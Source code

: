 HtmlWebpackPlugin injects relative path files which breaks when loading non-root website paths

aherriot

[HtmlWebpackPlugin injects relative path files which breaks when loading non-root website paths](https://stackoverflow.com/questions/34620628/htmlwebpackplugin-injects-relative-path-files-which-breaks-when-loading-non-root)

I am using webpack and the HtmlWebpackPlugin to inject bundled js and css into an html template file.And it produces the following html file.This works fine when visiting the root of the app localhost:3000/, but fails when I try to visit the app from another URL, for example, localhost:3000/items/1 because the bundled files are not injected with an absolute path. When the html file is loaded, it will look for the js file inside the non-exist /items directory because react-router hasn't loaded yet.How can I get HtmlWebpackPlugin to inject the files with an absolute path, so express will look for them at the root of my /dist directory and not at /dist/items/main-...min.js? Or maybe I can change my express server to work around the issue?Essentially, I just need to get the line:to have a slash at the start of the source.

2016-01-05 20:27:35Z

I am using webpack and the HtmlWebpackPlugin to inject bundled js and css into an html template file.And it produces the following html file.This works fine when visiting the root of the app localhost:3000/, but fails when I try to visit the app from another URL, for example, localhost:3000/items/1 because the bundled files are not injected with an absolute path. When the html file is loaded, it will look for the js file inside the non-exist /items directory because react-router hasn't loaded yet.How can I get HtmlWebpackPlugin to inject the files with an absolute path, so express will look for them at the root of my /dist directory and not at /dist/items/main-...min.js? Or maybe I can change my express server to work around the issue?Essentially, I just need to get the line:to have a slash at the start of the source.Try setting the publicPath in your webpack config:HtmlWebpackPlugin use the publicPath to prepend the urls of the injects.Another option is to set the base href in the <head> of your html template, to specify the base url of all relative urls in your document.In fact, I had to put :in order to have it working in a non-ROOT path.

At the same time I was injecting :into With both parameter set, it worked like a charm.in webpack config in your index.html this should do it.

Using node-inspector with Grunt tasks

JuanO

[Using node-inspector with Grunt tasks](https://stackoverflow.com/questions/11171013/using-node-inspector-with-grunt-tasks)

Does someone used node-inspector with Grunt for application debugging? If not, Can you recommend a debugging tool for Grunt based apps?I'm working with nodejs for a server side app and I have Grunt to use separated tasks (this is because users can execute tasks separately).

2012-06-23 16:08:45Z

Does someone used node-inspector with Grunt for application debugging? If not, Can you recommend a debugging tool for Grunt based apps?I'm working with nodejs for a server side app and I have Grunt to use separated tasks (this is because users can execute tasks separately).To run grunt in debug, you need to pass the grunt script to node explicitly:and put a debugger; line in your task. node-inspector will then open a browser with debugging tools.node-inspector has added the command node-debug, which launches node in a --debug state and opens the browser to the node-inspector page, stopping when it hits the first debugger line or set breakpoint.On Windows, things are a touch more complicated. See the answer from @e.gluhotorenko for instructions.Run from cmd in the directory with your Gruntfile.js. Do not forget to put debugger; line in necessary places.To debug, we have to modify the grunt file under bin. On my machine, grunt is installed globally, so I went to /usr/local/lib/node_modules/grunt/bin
★ ★ ★ ★ ★
Filter the records above for lines containing the word "debugging", and copy those lines.

### Response to the exercise
Does someone used node-inspector with Grunt for application debugging? If not, Can you recommend a debugging tool for Grunt based apps?I'm working with nodejs for a server side app and I have Grunt to use separated tasks (this is because users can execute tasks separately).
Does someone used node-inspector with Grunt for application debugging? If not, Can you recommend a debugging tool for Grunt based apps?I'm working with nodejs for a server side app and I have Grunt to use separated tasks (this is because users can execute tasks separately).To run grunt in debug, you need to pass the grunt script to node explicitly:and put a debugger; line in your task. node-inspector will then open a browser with debugging tools.node-inspector has added the command node-debug, which launches node in a --debug state and opens the browser to the node-inspector page, stopping when it hits the first debugger line or set breakpoint.On Windows, things are a touch more complicated. See the answer from @e.gluhotorenko for instructions.Run from cmd in the directory with your Gruntfile.js. Do not forget to put debugger; line in necessary places.To debug, we have to modify the grunt file under bin. On my machine, grunt is installed globally, so I went to /usr/local/lib/node_modules/grunt/bin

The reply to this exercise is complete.